Des éléments de voiture dangereux tels que des plaquettes de freins fabriquées avec de l’amiante sont introduits sur le territoire national. Les chemins de ce trafic mènent à l’Asie du sud. C’est de là que partent les circuits de ce commerce illégal qui a pris de l’ampleur en Algérie.

La contrefaçon de la pièce de rechange a vu le jour en Algérie à la suite de l’ouverture du marché extérieur au secteur privé. À partir de 1995, les opérateurs importaient des pièces, parfois de qualité, mais le professionnalisme manquait. Ces nouveaux importateurs se rabattaient forcément sur des pays où la pièce est contrefaite tels que ceux du sud-est asiatique notamment la Chine... Parfois, la pièce de rechange contrefaite est importée des pays européens.

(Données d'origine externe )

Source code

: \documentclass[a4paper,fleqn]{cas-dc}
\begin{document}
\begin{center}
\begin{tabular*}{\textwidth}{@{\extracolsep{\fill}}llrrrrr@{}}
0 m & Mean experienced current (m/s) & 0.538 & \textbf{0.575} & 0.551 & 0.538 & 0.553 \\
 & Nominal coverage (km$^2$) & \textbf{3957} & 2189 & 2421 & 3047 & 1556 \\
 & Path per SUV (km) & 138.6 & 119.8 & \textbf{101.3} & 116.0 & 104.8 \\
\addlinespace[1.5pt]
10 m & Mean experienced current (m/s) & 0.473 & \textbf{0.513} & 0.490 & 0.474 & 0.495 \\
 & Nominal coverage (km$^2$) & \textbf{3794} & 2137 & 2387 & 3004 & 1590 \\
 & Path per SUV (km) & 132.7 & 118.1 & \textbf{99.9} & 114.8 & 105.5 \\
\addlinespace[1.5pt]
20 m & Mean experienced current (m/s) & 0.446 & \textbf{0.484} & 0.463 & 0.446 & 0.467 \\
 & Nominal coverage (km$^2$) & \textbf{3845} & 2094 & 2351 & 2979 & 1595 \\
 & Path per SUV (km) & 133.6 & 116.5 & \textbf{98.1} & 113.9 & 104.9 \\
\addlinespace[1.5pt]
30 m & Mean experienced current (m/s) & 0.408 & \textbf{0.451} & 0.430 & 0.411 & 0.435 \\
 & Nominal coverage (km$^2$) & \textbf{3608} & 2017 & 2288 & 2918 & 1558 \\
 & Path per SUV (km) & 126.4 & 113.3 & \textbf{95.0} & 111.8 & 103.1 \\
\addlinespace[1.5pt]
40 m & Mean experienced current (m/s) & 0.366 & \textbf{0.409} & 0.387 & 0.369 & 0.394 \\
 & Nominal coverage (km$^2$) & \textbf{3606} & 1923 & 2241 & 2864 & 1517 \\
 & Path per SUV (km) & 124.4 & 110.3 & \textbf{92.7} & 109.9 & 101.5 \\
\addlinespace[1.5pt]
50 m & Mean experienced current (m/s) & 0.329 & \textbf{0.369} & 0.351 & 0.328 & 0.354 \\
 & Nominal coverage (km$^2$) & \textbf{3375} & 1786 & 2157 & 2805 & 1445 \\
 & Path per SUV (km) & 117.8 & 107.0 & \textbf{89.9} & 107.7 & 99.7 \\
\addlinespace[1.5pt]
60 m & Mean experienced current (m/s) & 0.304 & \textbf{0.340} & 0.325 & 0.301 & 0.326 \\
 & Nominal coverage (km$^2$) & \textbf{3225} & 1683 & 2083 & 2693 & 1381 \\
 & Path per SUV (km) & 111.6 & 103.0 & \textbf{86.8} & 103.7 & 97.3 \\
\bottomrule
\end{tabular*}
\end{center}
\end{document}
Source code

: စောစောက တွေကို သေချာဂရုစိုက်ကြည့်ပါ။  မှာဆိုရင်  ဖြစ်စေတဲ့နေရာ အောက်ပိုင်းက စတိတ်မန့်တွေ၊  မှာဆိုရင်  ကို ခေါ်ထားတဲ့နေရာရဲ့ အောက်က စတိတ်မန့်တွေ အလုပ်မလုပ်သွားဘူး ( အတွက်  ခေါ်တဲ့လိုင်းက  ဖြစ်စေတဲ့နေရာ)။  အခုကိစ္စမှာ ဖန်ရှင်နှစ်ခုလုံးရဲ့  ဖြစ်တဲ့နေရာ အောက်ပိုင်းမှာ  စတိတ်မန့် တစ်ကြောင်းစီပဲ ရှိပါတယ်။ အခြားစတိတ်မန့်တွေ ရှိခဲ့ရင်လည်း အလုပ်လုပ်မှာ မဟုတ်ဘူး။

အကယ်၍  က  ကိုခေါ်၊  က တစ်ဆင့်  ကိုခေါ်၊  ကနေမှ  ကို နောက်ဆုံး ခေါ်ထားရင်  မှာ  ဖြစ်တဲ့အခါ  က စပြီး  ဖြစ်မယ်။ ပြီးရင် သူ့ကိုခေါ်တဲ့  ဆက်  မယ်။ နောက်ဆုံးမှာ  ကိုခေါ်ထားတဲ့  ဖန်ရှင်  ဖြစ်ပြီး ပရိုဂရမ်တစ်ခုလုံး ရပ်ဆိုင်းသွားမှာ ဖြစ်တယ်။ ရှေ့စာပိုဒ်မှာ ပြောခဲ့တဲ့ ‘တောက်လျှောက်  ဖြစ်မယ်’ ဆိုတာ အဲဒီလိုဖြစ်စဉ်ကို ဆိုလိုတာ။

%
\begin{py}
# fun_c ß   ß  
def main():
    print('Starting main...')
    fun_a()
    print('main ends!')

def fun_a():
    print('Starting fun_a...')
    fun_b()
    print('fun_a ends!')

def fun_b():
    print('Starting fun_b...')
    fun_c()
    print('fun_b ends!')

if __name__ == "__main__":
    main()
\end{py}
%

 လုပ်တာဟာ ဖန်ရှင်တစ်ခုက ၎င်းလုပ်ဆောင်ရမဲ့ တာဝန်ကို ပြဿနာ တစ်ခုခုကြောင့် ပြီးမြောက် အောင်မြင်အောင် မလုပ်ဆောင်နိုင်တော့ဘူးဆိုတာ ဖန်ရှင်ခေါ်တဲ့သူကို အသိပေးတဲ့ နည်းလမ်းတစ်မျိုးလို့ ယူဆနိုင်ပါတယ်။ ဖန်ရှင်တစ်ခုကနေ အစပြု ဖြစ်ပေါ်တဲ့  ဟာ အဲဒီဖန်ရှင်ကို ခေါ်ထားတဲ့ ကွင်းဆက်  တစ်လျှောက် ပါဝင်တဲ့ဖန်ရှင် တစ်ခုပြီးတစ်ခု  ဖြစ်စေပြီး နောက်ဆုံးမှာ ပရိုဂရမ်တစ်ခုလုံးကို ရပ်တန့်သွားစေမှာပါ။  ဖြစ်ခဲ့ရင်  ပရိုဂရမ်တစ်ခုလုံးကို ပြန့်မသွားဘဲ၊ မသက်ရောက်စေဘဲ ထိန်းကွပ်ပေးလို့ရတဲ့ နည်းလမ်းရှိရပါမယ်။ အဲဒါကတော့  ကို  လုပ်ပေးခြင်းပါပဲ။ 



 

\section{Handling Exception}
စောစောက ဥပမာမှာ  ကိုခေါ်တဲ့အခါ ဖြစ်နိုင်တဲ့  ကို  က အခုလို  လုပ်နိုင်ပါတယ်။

C’est vers les années 1998 et 2000 qu’on a commencé à parler de la contrefaçon dans le domaine de la pièce de rechange en Algérie. Le fléau a été constaté par les professionnels qui importaient des produits de qualité, autrement dit d’origine. Ils se sont rendu compte que les pièces qu’ils commercialisaient sur le marché national ont été vendues moins cher. D’apparence, il s’agit du même produit, mais les prix pratiqués sont plus bas par rapport à ceux des importateurs professionnels. Après vérification, ils ont pu constaté que ces produits sont faux. c’était de la fausse marchandise. Et la contrefaçon a pris de l’ampleur depuis. Il convient de signaler, toutefois, que durant la période du monopole exercé par l’entreprise Sonacom (DVP) à l’époque, de 1974 à 1994, la pièce détachée était importée suivant les normes requises en la matière. C’était un produit d’une qualité irréprochable et d’origine. Car, la DVP ne négociait pas la qualité du produit. Pour ce type d’opérateurs, dépourvus de toute moralité et d’éthique, c’est tout simplement du business. Importer des produits de textiles ou des pièces de rechange, pour eux, c’est la même activité. Or, il se trouve que certains produits peuvent porter atteinte à la sécurité voire mettre en danger le consommateur.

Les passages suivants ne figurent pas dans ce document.